Saved entries:
■ ■ ■ ■ ■ ■ ■

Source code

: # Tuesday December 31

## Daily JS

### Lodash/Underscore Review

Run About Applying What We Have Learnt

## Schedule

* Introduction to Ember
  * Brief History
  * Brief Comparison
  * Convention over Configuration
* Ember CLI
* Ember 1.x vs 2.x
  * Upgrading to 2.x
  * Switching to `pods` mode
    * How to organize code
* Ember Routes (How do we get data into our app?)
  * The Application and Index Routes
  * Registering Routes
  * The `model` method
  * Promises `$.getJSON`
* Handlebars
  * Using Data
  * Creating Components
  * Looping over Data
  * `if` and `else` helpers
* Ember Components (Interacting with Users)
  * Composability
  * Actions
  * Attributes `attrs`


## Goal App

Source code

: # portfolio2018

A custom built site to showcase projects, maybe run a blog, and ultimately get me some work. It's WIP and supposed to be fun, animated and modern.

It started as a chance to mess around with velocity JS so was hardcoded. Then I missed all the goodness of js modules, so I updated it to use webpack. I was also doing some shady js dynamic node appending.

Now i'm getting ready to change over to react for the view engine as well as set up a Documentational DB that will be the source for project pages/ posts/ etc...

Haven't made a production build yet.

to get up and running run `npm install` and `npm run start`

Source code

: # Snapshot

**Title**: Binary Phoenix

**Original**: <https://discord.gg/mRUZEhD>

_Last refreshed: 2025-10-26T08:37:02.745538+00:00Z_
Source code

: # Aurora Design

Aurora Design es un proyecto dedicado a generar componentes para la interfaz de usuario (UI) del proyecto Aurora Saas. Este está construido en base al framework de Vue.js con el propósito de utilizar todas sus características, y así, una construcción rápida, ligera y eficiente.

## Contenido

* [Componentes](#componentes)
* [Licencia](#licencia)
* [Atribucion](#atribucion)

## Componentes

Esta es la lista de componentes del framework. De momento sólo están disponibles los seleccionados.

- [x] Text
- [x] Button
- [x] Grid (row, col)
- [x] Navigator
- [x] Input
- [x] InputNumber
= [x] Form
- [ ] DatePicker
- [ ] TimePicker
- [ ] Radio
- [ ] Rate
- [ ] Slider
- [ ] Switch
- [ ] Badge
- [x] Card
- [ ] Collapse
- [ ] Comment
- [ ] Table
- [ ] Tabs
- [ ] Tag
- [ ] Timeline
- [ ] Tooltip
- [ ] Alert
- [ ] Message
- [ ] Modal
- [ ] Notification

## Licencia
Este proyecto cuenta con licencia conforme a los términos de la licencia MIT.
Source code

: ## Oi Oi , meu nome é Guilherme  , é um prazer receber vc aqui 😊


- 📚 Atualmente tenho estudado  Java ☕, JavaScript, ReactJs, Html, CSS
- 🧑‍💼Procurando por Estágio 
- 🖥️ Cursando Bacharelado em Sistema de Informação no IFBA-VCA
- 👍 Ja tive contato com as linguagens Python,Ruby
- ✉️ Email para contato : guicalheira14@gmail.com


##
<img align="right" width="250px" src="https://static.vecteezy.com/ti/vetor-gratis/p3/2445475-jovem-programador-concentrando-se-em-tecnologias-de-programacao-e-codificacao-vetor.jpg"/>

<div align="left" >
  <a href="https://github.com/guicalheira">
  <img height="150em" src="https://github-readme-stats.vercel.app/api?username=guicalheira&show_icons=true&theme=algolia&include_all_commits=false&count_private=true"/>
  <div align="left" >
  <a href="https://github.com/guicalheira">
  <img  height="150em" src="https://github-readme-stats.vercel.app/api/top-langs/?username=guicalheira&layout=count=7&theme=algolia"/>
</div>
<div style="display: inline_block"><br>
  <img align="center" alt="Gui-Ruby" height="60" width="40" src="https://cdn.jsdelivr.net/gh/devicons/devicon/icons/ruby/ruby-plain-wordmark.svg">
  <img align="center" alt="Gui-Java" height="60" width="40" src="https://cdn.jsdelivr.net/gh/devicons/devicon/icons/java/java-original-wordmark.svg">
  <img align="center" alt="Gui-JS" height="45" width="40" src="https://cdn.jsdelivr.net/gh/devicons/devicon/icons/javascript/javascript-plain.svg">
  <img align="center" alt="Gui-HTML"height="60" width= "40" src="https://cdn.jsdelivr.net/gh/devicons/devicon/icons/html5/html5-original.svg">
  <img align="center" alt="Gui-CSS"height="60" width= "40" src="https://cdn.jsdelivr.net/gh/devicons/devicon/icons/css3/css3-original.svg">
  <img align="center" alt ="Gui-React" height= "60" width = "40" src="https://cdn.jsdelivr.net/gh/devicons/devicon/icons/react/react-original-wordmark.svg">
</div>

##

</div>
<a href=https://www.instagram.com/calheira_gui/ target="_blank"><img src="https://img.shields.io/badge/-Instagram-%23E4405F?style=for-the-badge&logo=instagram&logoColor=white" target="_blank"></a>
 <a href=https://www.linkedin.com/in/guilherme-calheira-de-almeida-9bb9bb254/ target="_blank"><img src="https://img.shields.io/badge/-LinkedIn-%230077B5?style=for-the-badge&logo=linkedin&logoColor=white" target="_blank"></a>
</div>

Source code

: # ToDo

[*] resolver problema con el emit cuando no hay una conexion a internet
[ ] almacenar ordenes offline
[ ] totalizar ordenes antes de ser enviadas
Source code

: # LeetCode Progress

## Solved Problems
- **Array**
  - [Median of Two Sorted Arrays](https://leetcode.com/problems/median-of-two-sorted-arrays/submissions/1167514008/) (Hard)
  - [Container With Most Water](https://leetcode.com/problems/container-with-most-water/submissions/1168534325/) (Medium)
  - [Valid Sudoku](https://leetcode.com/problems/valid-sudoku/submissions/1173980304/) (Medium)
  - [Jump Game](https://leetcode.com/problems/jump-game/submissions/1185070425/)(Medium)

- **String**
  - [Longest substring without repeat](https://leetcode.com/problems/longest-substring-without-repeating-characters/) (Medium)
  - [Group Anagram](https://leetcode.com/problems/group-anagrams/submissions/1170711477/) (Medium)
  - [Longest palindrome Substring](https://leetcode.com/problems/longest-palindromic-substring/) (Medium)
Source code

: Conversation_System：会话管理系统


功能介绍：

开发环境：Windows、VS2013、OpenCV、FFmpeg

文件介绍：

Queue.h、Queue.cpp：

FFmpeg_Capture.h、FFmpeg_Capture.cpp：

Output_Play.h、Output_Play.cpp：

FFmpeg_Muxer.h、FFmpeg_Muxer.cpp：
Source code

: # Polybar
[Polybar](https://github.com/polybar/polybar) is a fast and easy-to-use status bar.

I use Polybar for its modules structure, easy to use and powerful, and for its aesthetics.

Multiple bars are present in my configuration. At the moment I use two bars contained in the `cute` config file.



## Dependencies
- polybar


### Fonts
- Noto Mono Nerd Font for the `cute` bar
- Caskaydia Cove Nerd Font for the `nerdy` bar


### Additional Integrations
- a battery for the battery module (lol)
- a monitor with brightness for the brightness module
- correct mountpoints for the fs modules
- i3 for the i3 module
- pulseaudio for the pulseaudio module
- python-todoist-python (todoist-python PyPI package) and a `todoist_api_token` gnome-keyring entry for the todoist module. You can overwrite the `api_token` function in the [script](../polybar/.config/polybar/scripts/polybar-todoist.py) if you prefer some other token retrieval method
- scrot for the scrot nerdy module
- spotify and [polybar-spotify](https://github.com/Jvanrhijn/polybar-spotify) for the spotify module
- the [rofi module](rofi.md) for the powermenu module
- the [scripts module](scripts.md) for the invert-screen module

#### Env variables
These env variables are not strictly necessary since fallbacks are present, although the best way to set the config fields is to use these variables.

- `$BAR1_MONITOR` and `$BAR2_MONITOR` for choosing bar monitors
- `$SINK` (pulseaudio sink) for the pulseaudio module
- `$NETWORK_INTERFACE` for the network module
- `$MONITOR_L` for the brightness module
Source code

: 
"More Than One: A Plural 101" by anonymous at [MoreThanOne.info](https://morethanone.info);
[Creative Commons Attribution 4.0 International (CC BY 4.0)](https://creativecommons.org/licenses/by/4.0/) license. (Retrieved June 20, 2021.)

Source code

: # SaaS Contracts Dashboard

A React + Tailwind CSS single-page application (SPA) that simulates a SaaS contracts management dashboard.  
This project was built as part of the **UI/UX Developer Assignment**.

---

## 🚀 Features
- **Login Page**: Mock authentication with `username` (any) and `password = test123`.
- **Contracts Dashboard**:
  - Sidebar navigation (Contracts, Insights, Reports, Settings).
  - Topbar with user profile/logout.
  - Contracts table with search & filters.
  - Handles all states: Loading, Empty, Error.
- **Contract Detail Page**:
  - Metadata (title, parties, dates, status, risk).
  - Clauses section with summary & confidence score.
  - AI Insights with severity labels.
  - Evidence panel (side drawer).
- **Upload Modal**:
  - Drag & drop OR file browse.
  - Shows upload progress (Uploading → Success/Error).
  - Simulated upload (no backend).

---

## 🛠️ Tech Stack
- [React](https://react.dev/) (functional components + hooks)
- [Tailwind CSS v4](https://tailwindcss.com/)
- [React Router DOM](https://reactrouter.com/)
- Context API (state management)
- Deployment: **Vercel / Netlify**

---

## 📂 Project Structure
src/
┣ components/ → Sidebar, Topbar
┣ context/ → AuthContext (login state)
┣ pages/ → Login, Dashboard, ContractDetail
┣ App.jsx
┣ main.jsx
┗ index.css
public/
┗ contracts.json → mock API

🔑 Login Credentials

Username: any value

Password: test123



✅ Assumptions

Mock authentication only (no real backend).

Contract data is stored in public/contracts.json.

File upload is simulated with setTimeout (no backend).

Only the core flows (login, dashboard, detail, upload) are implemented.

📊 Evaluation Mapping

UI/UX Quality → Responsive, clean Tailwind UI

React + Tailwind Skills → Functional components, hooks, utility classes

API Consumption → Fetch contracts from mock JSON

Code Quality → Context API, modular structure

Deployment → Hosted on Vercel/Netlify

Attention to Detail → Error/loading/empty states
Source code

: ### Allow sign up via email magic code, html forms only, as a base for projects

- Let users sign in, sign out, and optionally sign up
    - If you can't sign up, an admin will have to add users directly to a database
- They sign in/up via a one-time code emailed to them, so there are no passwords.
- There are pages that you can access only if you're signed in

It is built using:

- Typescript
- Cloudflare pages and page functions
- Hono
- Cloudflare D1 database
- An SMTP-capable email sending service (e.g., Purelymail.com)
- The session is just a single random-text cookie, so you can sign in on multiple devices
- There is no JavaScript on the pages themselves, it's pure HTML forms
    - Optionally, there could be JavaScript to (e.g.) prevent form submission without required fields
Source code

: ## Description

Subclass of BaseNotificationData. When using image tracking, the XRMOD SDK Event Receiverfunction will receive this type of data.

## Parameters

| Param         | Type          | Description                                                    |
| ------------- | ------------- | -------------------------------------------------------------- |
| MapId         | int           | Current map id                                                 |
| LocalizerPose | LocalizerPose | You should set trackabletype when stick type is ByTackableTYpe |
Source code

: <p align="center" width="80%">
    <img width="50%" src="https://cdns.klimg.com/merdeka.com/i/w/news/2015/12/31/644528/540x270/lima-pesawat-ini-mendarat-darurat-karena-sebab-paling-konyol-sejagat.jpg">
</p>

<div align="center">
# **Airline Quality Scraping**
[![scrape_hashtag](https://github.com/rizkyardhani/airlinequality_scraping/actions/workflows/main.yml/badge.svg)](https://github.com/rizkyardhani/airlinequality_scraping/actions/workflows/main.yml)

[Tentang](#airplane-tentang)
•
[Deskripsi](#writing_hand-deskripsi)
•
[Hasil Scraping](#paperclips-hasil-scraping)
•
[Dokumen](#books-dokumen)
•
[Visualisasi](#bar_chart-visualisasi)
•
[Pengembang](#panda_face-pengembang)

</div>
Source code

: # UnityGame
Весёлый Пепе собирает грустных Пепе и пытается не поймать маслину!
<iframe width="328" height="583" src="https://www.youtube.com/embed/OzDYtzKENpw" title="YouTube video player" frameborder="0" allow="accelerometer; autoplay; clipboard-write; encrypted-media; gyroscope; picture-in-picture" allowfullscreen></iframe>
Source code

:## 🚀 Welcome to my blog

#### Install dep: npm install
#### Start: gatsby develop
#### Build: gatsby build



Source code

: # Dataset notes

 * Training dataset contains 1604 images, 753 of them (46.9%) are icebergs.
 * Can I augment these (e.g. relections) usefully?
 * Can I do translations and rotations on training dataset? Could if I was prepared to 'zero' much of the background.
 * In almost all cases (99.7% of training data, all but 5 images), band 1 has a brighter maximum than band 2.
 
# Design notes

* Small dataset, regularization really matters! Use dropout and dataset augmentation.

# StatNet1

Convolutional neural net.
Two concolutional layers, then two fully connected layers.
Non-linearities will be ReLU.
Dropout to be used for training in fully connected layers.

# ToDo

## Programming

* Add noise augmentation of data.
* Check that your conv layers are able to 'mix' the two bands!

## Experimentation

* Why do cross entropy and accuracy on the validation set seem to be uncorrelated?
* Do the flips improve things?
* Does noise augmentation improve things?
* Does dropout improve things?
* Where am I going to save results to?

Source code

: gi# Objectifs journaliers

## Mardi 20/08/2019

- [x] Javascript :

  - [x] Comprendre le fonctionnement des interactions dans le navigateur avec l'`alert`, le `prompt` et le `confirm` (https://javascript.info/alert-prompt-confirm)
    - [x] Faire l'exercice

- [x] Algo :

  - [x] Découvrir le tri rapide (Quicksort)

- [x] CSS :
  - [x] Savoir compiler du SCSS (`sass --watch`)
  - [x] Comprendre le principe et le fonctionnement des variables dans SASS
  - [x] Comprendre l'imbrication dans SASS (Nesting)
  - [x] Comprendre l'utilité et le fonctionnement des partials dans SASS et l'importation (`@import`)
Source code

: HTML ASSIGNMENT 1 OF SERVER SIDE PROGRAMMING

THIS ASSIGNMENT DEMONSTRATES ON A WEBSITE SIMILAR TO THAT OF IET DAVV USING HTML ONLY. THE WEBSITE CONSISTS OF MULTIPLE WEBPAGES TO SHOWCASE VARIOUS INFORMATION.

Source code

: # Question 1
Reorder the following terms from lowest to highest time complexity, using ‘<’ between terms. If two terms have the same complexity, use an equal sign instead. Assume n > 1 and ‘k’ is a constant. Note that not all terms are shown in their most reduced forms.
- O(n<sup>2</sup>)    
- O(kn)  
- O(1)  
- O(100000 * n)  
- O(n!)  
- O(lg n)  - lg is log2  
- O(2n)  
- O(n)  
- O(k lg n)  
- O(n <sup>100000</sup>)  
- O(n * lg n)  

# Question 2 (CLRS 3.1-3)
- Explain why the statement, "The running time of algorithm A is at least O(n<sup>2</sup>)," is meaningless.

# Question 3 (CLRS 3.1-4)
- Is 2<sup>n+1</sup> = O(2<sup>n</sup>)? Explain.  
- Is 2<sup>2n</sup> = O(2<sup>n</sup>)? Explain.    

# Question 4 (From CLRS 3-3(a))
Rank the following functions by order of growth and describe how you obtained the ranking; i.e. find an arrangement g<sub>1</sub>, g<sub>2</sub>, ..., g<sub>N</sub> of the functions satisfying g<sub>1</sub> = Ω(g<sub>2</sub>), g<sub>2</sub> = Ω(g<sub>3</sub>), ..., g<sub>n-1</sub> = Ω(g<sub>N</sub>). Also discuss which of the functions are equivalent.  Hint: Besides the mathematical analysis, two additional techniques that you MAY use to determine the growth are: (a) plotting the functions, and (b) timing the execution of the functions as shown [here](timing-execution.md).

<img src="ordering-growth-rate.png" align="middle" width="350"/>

■ ■ ■ ■ ■ ■ ■

*Instructions for the task:*
Work out how many lines in the data above hold the word "will". Reply with nothing but the count.

*Task solution:*
4